We also matched our Tbx4 and Hoxc10 peaks with published E11.5 HL CaptureC data to correlate with putative downstream target genes (Andrey et al., 2017); indeed, this work identified physical interactions between putative enhancers and 408 genes relevant to limb development. Of these 408 genes/loci, Hoxc10 targets 93 loci, while Tbx4 targets 153 loci (Fig. 2C). Of the 93 Hoxc10 target genes, 60 were co-targeted by Tbx4 and Hoxc10 at the same putative enhancer and an additional 22 loci/genes were targeted by Tbx4 and Hoxc10 individually, i.e. at different putative enhancers of the same gene. We also found that Tbx4 and Hoxc10 co-target putative enhancers of the Tbx4 and Hoxc10 genes themselves, suggesting the possibility of autoregulation through a mutual interaction platform (Table S1). One of these co-targeted genomic sites/peaks is within the Gpr84 locus illustrated in Fig. 2A, and it was identified by Andrey et al. (2017) as a putative enhancer of the Hoxc10 gene. Using the GREAT gene ontology tool (which dynamically assigns putative enhancers to target genes based on proximity), we expanded this approach and identified the putative target genes for all Tbx4 and Hoxc10 peaks. This analysis shows that 75% of Hoxc10 putative target genes are also targeted by Tbx4 and that 45% of all Hoxc10 putative target genes have an incidence of Tbx4/Hoxc10 co-binding in their vicinity (Fig. S1D). These results support a model of extensive Tbx4 and Hoxc10 collaborative function.

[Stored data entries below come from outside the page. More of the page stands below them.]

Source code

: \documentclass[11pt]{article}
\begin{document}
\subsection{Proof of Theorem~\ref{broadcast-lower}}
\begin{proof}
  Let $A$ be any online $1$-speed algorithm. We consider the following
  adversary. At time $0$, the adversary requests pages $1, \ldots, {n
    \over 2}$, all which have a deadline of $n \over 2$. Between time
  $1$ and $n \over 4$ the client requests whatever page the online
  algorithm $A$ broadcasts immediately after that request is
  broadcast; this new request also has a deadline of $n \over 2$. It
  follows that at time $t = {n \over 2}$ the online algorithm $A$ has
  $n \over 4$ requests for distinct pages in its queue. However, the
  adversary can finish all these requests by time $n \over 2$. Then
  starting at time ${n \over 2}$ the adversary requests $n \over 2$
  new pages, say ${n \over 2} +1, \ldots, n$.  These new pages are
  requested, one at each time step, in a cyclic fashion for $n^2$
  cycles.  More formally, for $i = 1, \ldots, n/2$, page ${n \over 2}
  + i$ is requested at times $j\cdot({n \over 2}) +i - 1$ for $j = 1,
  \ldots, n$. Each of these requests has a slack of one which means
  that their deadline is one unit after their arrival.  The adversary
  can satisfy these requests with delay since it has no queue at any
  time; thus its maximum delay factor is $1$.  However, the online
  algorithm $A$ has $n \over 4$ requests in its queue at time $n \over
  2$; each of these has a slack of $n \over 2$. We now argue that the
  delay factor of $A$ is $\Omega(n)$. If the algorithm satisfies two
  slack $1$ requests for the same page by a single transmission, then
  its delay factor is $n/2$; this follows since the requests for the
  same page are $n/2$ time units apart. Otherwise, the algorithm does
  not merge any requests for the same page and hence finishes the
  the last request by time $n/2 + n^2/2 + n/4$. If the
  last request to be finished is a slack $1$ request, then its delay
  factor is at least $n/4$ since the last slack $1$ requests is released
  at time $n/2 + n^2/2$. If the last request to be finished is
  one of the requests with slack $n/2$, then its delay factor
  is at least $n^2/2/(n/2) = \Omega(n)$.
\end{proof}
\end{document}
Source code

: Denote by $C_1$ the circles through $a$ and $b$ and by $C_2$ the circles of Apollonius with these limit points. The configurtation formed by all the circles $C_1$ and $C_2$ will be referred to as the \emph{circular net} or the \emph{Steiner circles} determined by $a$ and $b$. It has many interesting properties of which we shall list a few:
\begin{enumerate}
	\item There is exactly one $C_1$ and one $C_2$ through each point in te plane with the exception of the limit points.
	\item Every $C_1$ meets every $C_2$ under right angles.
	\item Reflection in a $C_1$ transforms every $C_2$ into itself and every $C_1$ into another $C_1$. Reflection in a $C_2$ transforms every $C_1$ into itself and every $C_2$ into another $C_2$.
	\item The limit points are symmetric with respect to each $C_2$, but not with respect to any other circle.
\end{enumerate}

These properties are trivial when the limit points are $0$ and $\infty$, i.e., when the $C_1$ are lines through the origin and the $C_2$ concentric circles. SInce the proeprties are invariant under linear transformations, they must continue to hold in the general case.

The finding that Tbx4 and Hoxc10 co-occupy common enhancers led us to examine whether Tbx4 and Hoxc10 interact directly. We performed a co-immunoprecipitation (Co-IP) assay using limb bud extracts. As Tbx4 is very weakly expressed in FL and Hoxc10 is not expressed (Nemec et al., 2017; Ouimette et al., 2010; Wellik and Capecchi, 2003), we used FL extracts as a negative control. In HL, we showed interaction between Tbx4 and Hoxc10 either as direct or indirect interacting partners within the same protein complex (Fig. 2D). Next, we asked whether this interaction involves DNA as a mediator. We performed Co-IP in HL bud extracts using EtBr and DNase I treatments that prevent protein-DNA complex formation (Wu et al., 2005). Hoxc10 and Tbx4 still interact in the absence of DNA (Fig. 2E). To assess whether the interaction between Tbx4 and Hoxc10 is direct or is mediated by other proteins, we carried out pull-down studies using an MBP-Tbx4 chimera together with in vitro translated Hoxc10. We found that Tbx4 and Hoxc10 interact directly (Fig. 2F).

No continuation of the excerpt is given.